═══ Dataset extract
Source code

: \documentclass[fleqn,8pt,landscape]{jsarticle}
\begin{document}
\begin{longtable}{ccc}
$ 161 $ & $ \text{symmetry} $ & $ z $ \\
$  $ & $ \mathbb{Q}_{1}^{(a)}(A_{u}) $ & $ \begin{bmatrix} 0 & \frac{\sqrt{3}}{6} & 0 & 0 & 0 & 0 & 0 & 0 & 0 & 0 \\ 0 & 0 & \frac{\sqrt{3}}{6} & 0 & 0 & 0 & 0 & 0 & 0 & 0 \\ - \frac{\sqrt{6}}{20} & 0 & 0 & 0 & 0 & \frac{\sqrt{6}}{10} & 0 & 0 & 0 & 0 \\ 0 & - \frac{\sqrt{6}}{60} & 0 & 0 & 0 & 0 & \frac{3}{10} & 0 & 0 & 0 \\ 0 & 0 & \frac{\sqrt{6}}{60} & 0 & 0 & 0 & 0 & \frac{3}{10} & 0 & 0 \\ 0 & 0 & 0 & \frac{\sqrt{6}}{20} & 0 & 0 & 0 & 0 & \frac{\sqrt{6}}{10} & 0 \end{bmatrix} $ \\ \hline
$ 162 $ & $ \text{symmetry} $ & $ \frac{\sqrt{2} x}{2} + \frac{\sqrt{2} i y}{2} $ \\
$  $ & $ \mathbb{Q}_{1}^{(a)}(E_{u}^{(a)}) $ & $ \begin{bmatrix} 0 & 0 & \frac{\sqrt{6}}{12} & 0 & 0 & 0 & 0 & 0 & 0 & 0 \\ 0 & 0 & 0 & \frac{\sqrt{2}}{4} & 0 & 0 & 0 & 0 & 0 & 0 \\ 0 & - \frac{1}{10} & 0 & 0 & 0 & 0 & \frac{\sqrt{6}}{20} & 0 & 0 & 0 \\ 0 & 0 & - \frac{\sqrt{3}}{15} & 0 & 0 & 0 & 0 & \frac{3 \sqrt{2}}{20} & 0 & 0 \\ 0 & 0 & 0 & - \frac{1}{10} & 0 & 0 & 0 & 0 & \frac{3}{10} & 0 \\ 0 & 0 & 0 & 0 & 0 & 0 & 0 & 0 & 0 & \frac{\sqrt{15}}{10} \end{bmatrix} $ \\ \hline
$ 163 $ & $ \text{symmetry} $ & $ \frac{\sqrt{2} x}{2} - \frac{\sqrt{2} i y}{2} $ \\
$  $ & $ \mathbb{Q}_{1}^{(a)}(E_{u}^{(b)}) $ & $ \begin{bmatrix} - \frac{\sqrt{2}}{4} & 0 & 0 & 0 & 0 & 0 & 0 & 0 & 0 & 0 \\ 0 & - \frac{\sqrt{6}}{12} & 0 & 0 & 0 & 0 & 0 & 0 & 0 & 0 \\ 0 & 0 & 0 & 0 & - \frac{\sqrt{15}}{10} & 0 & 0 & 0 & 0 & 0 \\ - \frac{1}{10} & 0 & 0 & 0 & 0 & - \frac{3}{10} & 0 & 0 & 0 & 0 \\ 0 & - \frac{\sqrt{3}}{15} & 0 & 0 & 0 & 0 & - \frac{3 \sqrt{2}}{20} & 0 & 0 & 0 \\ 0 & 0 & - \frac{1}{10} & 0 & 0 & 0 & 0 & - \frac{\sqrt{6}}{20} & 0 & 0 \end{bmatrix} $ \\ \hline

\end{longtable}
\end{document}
══════
**What is required**
Go back to the listing above and please repeat it exactly.

**Problem solution**
Source code

: \documentclass[fleqn,8pt,landscape]{jsarticle}
\begin{document}
\begin{longtable}{ccc}
$ 161 $ & $ \text{symmetry} $ & $ z $ \\
$  $ & $ \mathbb{Q}_{1}^{(a)}(A_{u}) $ & $ \begin{bmatrix} 0 & \frac{\sqrt{3}}{6} & 0 & 0 & 0 & 0 & 0 & 0 & 0 & 0 \\ 0 & 0 & \frac{\sqrt{3}}{6} & 0 & 0 & 0 & 0 & 0 & 0 & 0 \\ - \frac{\sqrt{6}}{20} & 0 & 0 & 0 & 0 & \frac{\sqrt{6}}{10} & 0 & 0 & 0 & 0 \\ 0 & - \frac{\sqrt{6}}{60} & 0 & 0 & 0 & 0 & \frac{3}{10} & 0 & 0 & 0 \\ 0 & 0 & \frac{\sqrt{6}}{60} & 0 & 0 & 0 & 0 & \frac{3}{10} & 0 & 0 \\ 0 & 0 & 0 & \frac{\sqrt{6}}{20} & 0 & 0 & 0 & 0 & \frac{\sqrt{6}}{10} & 0 \end{bmatrix} $ \\ \hline
$ 162 $ & $ \text{symmetry} $ & $ \frac{\sqrt{2} x}{2} + \frac{\sqrt{2} i y}{2} $ \\
$  $ & $ \mathbb{Q}_{1}^{(a)}(E_{u}^{(a)}) $ & $ \begin{bmatrix} 0 & 0 & \frac{\sqrt{6}}{12} & 0 & 0 & 0 & 0 & 0 & 0 & 0 \\ 0 & 0 & 0 & \frac{\sqrt{2}}{4} & 0 & 0 & 0 & 0 & 0 & 0 \\ 0 & - \frac{1}{10} & 0 & 0 & 0 & 0 & \frac{\sqrt{6}}{20} & 0 & 0 & 0 \\ 0 & 0 & - \frac{\sqrt{3}}{15} & 0 & 0 & 0 & 0 & \frac{3 \sqrt{2}}{20} & 0 & 0 \\ 0 & 0 & 0 & - \frac{1}{10} & 0 & 0 & 0 & 0 & \frac{3}{10} & 0 \\ 0 & 0 & 0 & 0 & 0 & 0 & 0 & 0 & 0 & \frac{\sqrt{15}}{10} \end{bmatrix} $ \\ \hline
$ 163 $ & $ \text{symmetry} $ & $ \frac{\sqrt{2} x}{2} - \frac{\sqrt{2} i y}{2} $ \\
$  $ & $ \mathbb{Q}_{1}^{(a)}(E_{u}^{(b)}) $ & $ \begin{bmatrix} - \frac{\sqrt{2}}{4} & 0 & 0 & 0 & 0 & 0 & 0 & 0 & 0 & 0 \\ 0 & - \frac{\sqrt{6}}{12} & 0 & 0 & 0 & 0 & 0 & 0 & 0 & 0 \\ 0 & 0 & 0 & 0 & - \frac{\sqrt{15}}{10} & 0 & 0 & 0 & 0 & 0 \\ - \frac{1}{10} & 0 & 0 & 0 & 0 & - \frac{3}{10} & 0 & 0 & 0 & 0 \\ 0 & - \frac{\sqrt{3}}{15} & 0 & 0 & 0 & 0 & - \frac{3 \sqrt{2}}{20} & 0 & 0 & 0 \\ 0 & 0 & - \frac{1}{10} & 0 & 0 & 0 & 0 & - \frac{\sqrt{6}}{20} & 0 & 0 \end{bmatrix} $ \\ \hline

\end{longtable}
\end{document}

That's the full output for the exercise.